# [Task instructions]
Among the lines below, restate word for word only those from the line with "### Trigger" through the line with "The product being", with both end lines kept.

(Available data)

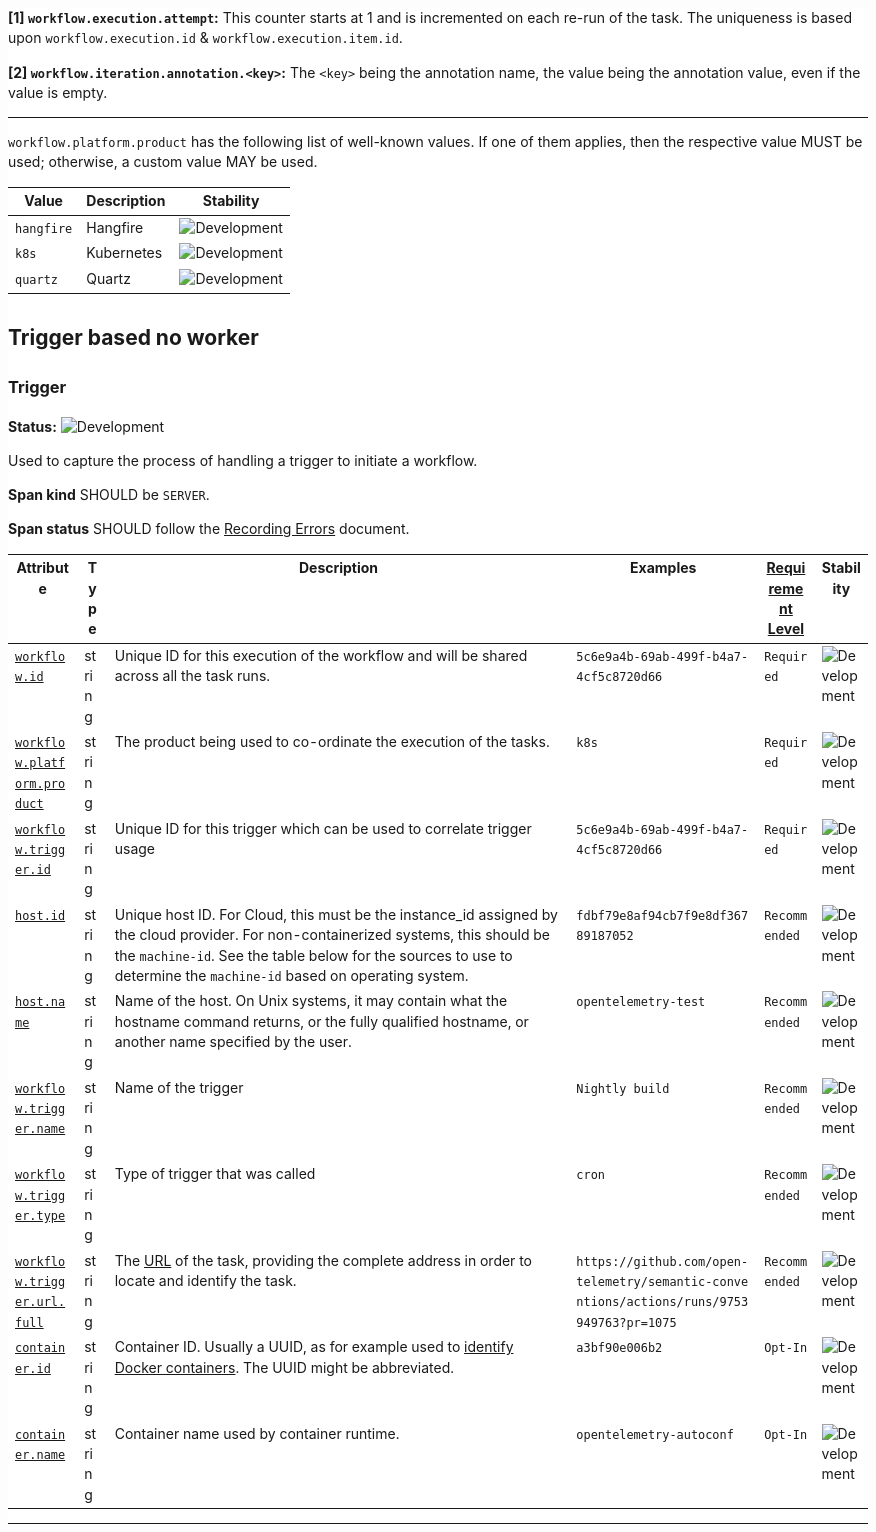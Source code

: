**[1] `workflow.execution.attempt`:** This counter starts at 1 and is incremented on each re-run of the task. The uniqueness is based upon `workflow.execution.id` & `workflow.execution.item.id`.

**[2] `workflow.iteration.annotation.<key>`:** The `<key>` being the annotation name, the value being the annotation value, even if the value is empty.

---

`workflow.platform.product` has the following list of well-known values. If one of them applies, then the respective value MUST be used; otherwise, a custom value MAY be used.

| Value  | Description | Stability |
|---|---|---|
| `hangfire` | Hangfire | ![Development](https://img.shields.io/badge/-development-blue) |
| `k8s` | Kubernetes | ![Development](https://img.shields.io/badge/-development-blue) |
| `quartz` | Quartz | ![Development](https://img.shields.io/badge/-development-blue) |






## Trigger based no worker

### Trigger








**Status:** ![Development](https://img.shields.io/badge/-development-blue)

Used to capture the process of handling a trigger to initiate a workflow.

**Span kind** SHOULD be `SERVER`.

**Span status** SHOULD follow the [Recording Errors](/docs/general/recording-errors.md) document.

| Attribute  | Type | Description  | Examples  | [Requirement Level](https://opentelemetry.io/docs/specs/semconv/general/attribute-requirement-level/) | Stability |
|---|---|---|---|---|---|
| [`workflow.id`](/docs/registry/attributes/workflow.md) | string | Unique ID for this execution of the workflow and will be shared across all the task runs. | `5c6e9a4b-69ab-499f-b4a7-4cf5c8720d66` | `Required` | ![Development](https://img.shields.io/badge/-development-blue) |
| [`workflow.platform.product`](/docs/registry/attributes/workflow.md) | string | The product being used to co-ordinate the execution of the tasks. | `k8s` | `Required` | ![Development](https://img.shields.io/badge/-development-blue) |
| [`workflow.trigger.id`](/docs/registry/attributes/workflow.md) | string | Unique ID for this trigger which can be used to correlate trigger usage | `5c6e9a4b-69ab-499f-b4a7-4cf5c8720d66` | `Required` | ![Development](https://img.shields.io/badge/-development-blue) |
| [`host.id`](/docs/registry/attributes/host.md) | string | Unique host ID. For Cloud, this must be the instance_id assigned by the cloud provider. For non-containerized systems, this should be the `machine-id`. See the table below for the sources to use to determine the `machine-id` based on operating system. | `fdbf79e8af94cb7f9e8df36789187052` | `Recommended` | ![Development](https://img.shields.io/badge/-development-blue) |
| [`host.name`](/docs/registry/attributes/host.md) | string | Name of the host. On Unix systems, it may contain what the hostname command returns, or the fully qualified hostname, or another name specified by the user. | `opentelemetry-test` | `Recommended` | ![Development](https://img.shields.io/badge/-development-blue) |
| [`workflow.trigger.name`](/docs/registry/attributes/workflow.md) | string | Name of the trigger | `Nightly build` | `Recommended` | ![Development](https://img.shields.io/badge/-development-blue) |
| [`workflow.trigger.type`](/docs/registry/attributes/workflow.md) | string | Type of trigger that was called | `cron` | `Recommended` | ![Development](https://img.shields.io/badge/-development-blue) |
| [`workflow.trigger.url.full`](/docs/registry/attributes/workflow.md) | string | The [URL](https://wikipedia.org/wiki/URL) of the task, providing the complete address in order to locate and identify the task. | `https://github.com/open-telemetry/semantic-conventions/actions/runs/9753949763?pr=1075` | `Recommended` | ![Development](https://img.shields.io/badge/-development-blue) |
| [`container.id`](/docs/registry/attributes/container.md) | string | Container ID. Usually a UUID, as for example used to [identify Docker containers](https://docs.docker.com/engine/containers/run/#container-identification). The UUID might be abbreviated. | `a3bf90e006b2` | `Opt-In` | ![Development](https://img.shields.io/badge/-development-blue) |
| [`container.name`](/docs/registry/attributes/container.md) | string | Container name used by container runtime. | `opentelemetry-autoconf` | `Opt-In` | ![Development](https://img.shields.io/badge/-development-blue) |

---

[DocumentStatus]: https://opentelemetry.io/docs/specs/otel/document-status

(End Available data)

# [Reply]
### Trigger








**Status:** ![Development](https://img.shields.io/badge/-development-blue)

Used to capture the process of handling a trigger to initiate a workflow.

**Span kind** SHOULD be `SERVER`.

**Span status** SHOULD follow the [Recording Errors](/docs/general/recording-errors.md) document.

| Attribute  | Type | Description  | Examples  | [Requirement Level](https://opentelemetry.io/docs/specs/semconv/general/attribute-requirement-level/) | Stability |
|---|---|---|---|---|---|
| [`workflow.id`](/docs/registry/attributes/workflow.md) | string | Unique ID for this execution of the workflow and will be shared across all the task runs. | `5c6e9a4b-69ab-499f-b4a7-4cf5c8720d66` | `Required` | ![Development](https://img.shields.io/badge/-development-blue) |
| [`workflow.platform.product`](/docs/registry/attributes/workflow.md) | string | The product being used to co-ordinate the execution of the tasks. | `k8s` | `Required` | ![Development](https://img.shields.io/badge/-development-blue) |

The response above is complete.